Source material START
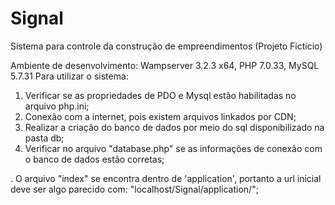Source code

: # Signal
Sistema para controle da construção de empreendimentos (Projeto Ficticio)

Ambiente de desenvolvimento: Wampserver 3.2.3 x64, PHP 7.0.33, MySQL 5.7.31
Para utilizar o sistema:

1) Verificar se as propriedades de PDO e Mysql estão habilitadas no arquivo php.ini;
2) Conexão com a internet, pois existem arquivos linkados por CDN;
3) Realizar a criação do banco de dados por meio do sql disponibilizado na pasta db;
4) Verificar no arquivo "database.php" se as informações de conexão com o banco de dados estão corretas;

. O arquivo "index" se encontra dentro de 'application', portanto a url inicial deve ser algo parecido com:
 "localhost/Signal/application/";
Source material END
> Activity:
Print the entries as they stand, first line through the line holding "2) Conexão com", with every picture removed.

> Written solution:
Source code

: # Signal
Sistema para controle da construção de empreendimentos (Projeto Ficticio)

Ambiente de desenvolvimento: Wampserver 3.2.3 x64, PHP 7.0.33, MySQL 5.7.31
Para utilizar o sistema:

1) Verificar se as propriedades de PDO e Mysql estão habilitadas no arquivo php.ini;
2) Conexão com a internet, pois existem arquivos linkados por CDN;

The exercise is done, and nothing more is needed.